**Action item**
Please return every line in the entries below with the word "minify" in it.

**Given records**
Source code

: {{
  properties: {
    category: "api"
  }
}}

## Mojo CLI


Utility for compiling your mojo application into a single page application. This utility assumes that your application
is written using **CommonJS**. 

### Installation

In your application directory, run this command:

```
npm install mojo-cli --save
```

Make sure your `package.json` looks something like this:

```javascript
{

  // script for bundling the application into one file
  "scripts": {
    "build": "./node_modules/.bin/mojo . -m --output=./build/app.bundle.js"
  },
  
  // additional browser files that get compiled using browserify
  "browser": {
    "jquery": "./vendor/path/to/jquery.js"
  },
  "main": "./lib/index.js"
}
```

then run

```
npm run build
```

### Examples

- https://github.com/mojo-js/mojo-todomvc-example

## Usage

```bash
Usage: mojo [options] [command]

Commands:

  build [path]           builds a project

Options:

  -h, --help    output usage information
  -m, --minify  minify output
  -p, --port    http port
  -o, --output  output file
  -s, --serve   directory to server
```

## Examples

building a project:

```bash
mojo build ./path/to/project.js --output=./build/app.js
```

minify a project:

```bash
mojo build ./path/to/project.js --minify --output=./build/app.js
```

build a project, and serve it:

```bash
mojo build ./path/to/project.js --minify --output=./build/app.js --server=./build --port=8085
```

**Expected output**
  -m, --minify  minify output
minify a project:
mojo build ./path/to/project.js --minify --output=./build/app.js
mojo build ./path/to/project.js --minify --output=./build/app.js --server=./build --port=8085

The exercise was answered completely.